I think someone is seriously misunderstanding what is going on. To get another perspective, I'd suggest reading D. T. Suzuki's "Zen Buddhism", which has an extensive discussion of this matter of wabi, sabi and Japanese aesthetics, especially in relation to the objects used in the tea ceremony.
Ignore for a minute the stuff about 'deliberate imperfections' because they leave room for improvement. I've never, ever heard that as a Japanese concept, either in classic or modern Japanese contexts.
Try this instead: There is always mastery in the Japanese aesthetic. The question is where the mastery lies.
In the case of objects used in tea ceremony, the masters of some schools did indeed use ordinary inexpensive cups and other ware from the marketplace. However they didn't use just any cups. They carefully examined hundreds, or thousands, of them to find the ones that were accidentally beautiful. In other words the mastery came in the selection, aided by the differences in the individual cups produced by the production process.

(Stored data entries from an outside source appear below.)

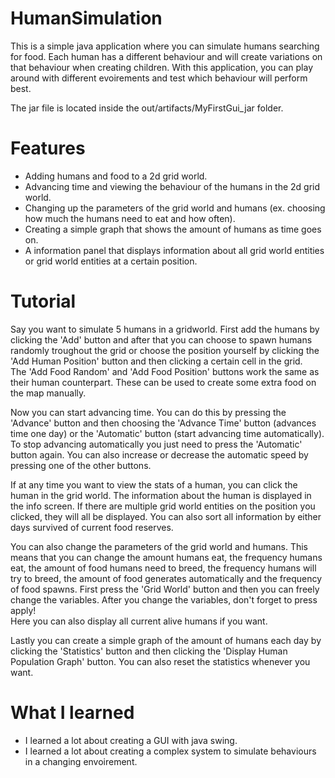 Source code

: # HumanSimulation
This is a simple java application where you can simulate humans searching for food. Each human has a different behaviour and will create variations on that behaviour when creating children. With this application, you can play around with different evoirements and test which behaviour will perform best.  

The jar file is located inside the out/artifacts/MyFirstGui_jar folder.  

# Features
- Adding humans and food to a 2d grid world.  
- Advancing time and viewing the behaviour of the humans in the 2d grid world.  
- Changing up the parameters of the grid world and humans (ex. choosing how much the humans need to eat and how often).  
- Creating a simple graph that shows the amount of humans as time goes on.  
- A information panel that displays information about all grid world entities or grid world entities at a certain position.  

# Tutorial
Say you want to simulate 5 humans in a gridworld. First add the humans by clicking the 'Add' button and after that you can choose to spawn humans randomly troughout the grid or choose the position yourself by clicking the 'Add Human Position' button and then clicking a certain cell in the grid.  
The 'Add Food Random' and 'Add Food Position' buttons work the same as their human counterpart. These can be used to create some extra food on the map manually.  
  
Now you can start advancing time. You can do this by pressing the 'Advance' button and then choosing the 'Advance Time' button (advances time one day) or the 'Automatic' button (start advancing time automatically). To stop advancing automatically you just need to press the 'Automatic' button again. You can also increase or decrease the automatic speed by pressing one of the other buttons.  
  
If at any time you want to view the stats of a human, you can click the human in the grid world. The information about the human is displayed in the info screen. If there are multiple grid world entities on the position you clicked, they will all be displayed. You can also sort all information by either days survived of current food reserves.  
  
You can also change the parameters of the grid world and humans. This means that you can change the amount humans eat, the frequency humans eat, the amount of food humans need to breed, the frequency humans will try to breed, the amount of food generates automatically and the frequency of food spawns. First press the 'Grid World' button and then you can freely change the variables. After you change the variables, don't forget to press apply!  
Here you can also display all current alive humans if you want.   
   
Lastly you can create a simple graph of the amount of humans each day by clicking the 'Statistics' button and then clicking the 'Display Human Population Graph' button. You can also reset the statistics whenever you want.  

# What I learned
- I learned a lot about creating a GUI with java swing.
- I learned a lot about creating a complex system to simulate behaviours in a changing envoirement.
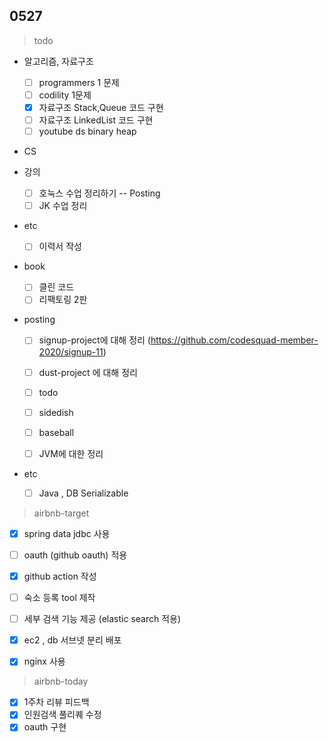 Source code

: ## 0527


> todo

- 알고리즘, 자료구조

  - [ ] programmers 1 문제
  - [ ] codility 1문제
  - [x] 자료구조 Stack,Queue 코드 구현 
  - [ ] 자료구조 LinkedList 코드 구현
  - [ ] youtube ds binary heap
- CS
- 강의
  - [ ] 호눅스 수업 정리하기 -- Posting
  - [ ] JK 수업 정리
- etc
  
  - [ ] 이력서 작성
- book

  - [ ] 클린 코드
  - [ ] 리팩토링 2판
- posting

  - [ ] signup-project에 대해 정리 (https://github.com/codesquad-member-2020/signup-11)
  - [ ] dust-project 에 대해 정리
  - [ ] todo
  - [ ] sidedish
  - [ ] baseball
  
  - [ ] JVM에 대한 정리
- etc

  - [ ] Java , DB Serializable



> airbnb-target

- [x] spring data jdbc 사용
- [ ] oauth (github oauth) 적용
- [x] github action 작성
- [ ] 숙소 등록 tool 제작
- [ ] 세부 검색 기능 제공 (elastic search 적용)
- [x] ec2 , db 서브넷 분리 배포
- [x] nginx 사용





> airbnb-today

- [x] 1주차 리뷰 피드백
- [x] 인원검색 풀리퀘 수정
- [x] oauth 구현
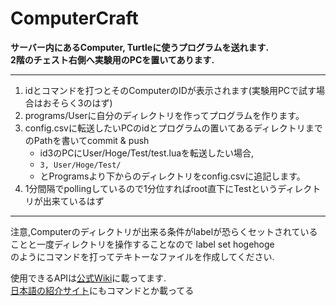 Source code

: # ComputerCraft
**サーバー内にあるComputer, Turtleに使うプログラムを送れます.**  
**2階のチェスト右側へ実験用のPCを置いてあります.**  
- - -
1. idとコマンドを打つとそのComputerのIDが表示されます(実験用PCで試す場合はおそらく3のはず)  
2. programs/Userに自分のディレクトリを作ってプログラムを作ります。  
3. config.csvに転送したいPCのidとプログラムの置いてあるディレクトリまでのPathを書いてcommit & push  
    * id3のPCにUser/Hoge/Test/test.luaを転送したい場合,  
    * `3, User/Hoge/Test/ `   
    * とProgramsより下からのディレクトリをconfig.csvに追記します。  
4. 1分間隔でpollingしているので1分位すればroot直下にTestというディレクトリが出来ているはず  
  
   
- - -  
注意,Computerのディレクトリが出来る条件がlabelが恐らくセットされていることと一度ディレクトリを操作することなので
label set hogehoge  
のようにコマンドを打ってテキトーなファイルを作成してください.

使用できるAPIは[公式Wiki](https://tweaked.cc/)に載ってます.  
[日本語の紹介サイト](https://w.atwiki.jp/minecraft/pages/483.html)にもコマンドとか載ってる
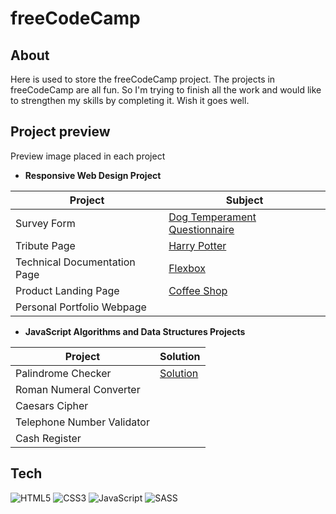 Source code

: # freeCodeCamp

## About

Here is used to store the freeCodeCamp project. The projects in freeCodeCamp are all fun. So I'm trying to finish all the work and would like to strengthen my skills by completing it. Wish it goes well.

## Project preview

Preview image placed in each project

- **Responsive Web Design Project**

| Project                      | Subject                                                                                          |
| ---------------------------- | ------------------------------------------------------------------------------------------------ |
| Survey Form                  | [Dog Temperament Questionnaire](https://noelle-kh.github.io/freeCodeCamp/survey-form/index.html) |
| Tribute Page                 | [Harry Potter](https://noelle-kh.github.io/freeCodeCamp/tribute-page/index.html)                 |
| Technical Documentation Page | [Flexbox](https://noelle-kh.github.io/freeCodeCamp/technical-documentation/index.html)           |
| Product Landing Page         | [Coffee Shop](https://noelle-kh.github.io/freeCodeCamp/product-landing-page/index.html)          |
| Personal Portfolio Webpage   |                                                                                                  |

- **JavaScript Algorithms and Data Structures Projects**

| Project                    | Solution                                                                             |
| -------------------------- | ------------------------------------------------------------------------------------ |
| Palindrome Checker         | [Solution]((https://github.com/Noelle-KH/freeCodeCamp/tree/main/palindrome-checker)) |
| Roman Numeral Converter    |
| Caesars Cipher             |
| Telephone Number Validator |
| Cash Register              |

## Tech

![HTML5](https://img.shields.io/badge/html5-%23E34F26.svg?style=for-the-badge&logo=html5&logoColor=white)
![CSS3](https://img.shields.io/badge/css3-%231572B6.svg?style=for-the-badge&logo=css3&logoColor=white)
![JavaScript](https://img.shields.io/badge/javascript-%23323330.svg?style=for-the-badge&logo=javascript&logoColor=%23F7DF1E)
![SASS](https://img.shields.io/badge/SASS-hotpink.svg?style=for-the-badge&logo=SASS&logoColor=white) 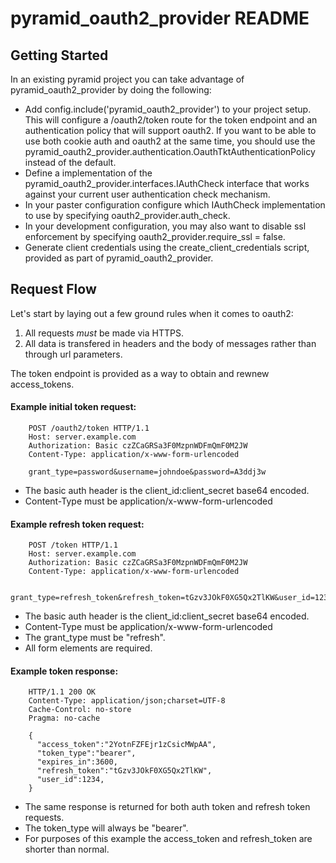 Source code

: pyramid_oauth2_provider README
==================

Getting Started
---------------

In an existing pyramid project you can take advantage of pyramid_oauth2_provider
by doing the following:

* Add config.include('pyramid_oauth2_provider') to your project setup. This will
  configure a /oauth2/token route for the token endpoint and an authentication
  policy that will support oauth2. If you want to be able to use both cookie
  auth and oauth2 at the same time, you should use the
  pyramid_oauth2_provider.authentication.OauthTktAuthenticationPolicy instead
  of the default.
* Define a implementation of the pyramid_oauth2_provider.interfaces.IAuthCheck
  interface that works against your current user authentication check mechanism.
* In your paster configuration configure which IAuthCheck implementation to use
  by specifying oauth2_provider.auth_check.
* In your development configuration, you may also want to disable ssl
  enforcement by specifying oauth2_provider.require_ssl = false.
* Generate client credentials using the create_client_credentials script,
  provided as part of pyramid_oauth2_provider.

Request Flow
------------
Let's start by laying out a few ground rules when it comes to oauth2:

1. All requests *must* be made via HTTPS.
2. All data is transfered in headers and the body of messages rather than
   through url parameters.

The token endpoint is provided as a way to obtain and rewnew access_tokens.

#### Example initial token request:

        POST /oauth2/token HTTP/1.1
        Host: server.example.com
        Authorization: Basic czZCaGRSa3F0MzpnWDFmQmF0M2JW
        Content-Type: application/x-www-form-urlencoded

        grant_type=password&username=johndoe&password=A3ddj3w

* The basic auth header is the client_id:client_secret base64 encoded.
* Content-Type must be application/x-www-form-urlencoded

#### Example refresh token request:

        POST /token HTTP/1.1
        Host: server.example.com
        Authorization: Basic czZCaGRSa3F0MzpnWDFmQmF0M2JW
        Content-Type: application/x-www-form-urlencoded

        grant_type=refresh_token&refresh_token=tGzv3JOkF0XG5Qx2TlKW&user_id=1234

* The basic auth header is the client_id:client_secret base64 encoded.
* Content-Type must be application/x-www-form-urlencoded
* The grant_type must be "refresh".
* All form elements are required.

#### Example token response:

        HTTP/1.1 200 OK
        Content-Type: application/json;charset=UTF-8
        Cache-Control: no-store
        Pragma: no-cache

        {
          "access_token":"2YotnFZFEjr1zCsicMWpAA",
          "token_type":"bearer",
          "expires_in":3600,
          "refresh_token":"tGzv3JOkF0XG5Qx2TlKW",
          "user_id":1234,
        }

* The same response is returned for both auth token and refresh token requests.
* The token_type will always be "bearer".
* For purposes of this example the access_token and refresh_token are shorter
  than normal.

Having seen some tea articles assembled by masters in this way I can tell you that they are stunning in an austere sort of way.
I think part of the problem in Pye's formulation lies in confusing 'random' with 'imperfection'. The processes commonly used by craftsmen can eliminate randomness only with great effort. But we can control at least most of the effects of the randomness and the result is anything but imperfection. We use that randomness to help us produce beauty. That's why we eagerly seek out the wood with the most random grain for some objects and pay a premium to get it.
In other words, we _use_ that randomness in the pursuit of craftsmanship and one aspect of mastery is the ability to make the best possible use of the materials and processes we have.
--RC

Sleep? Isn't that a totally inadequate substitute for caffine?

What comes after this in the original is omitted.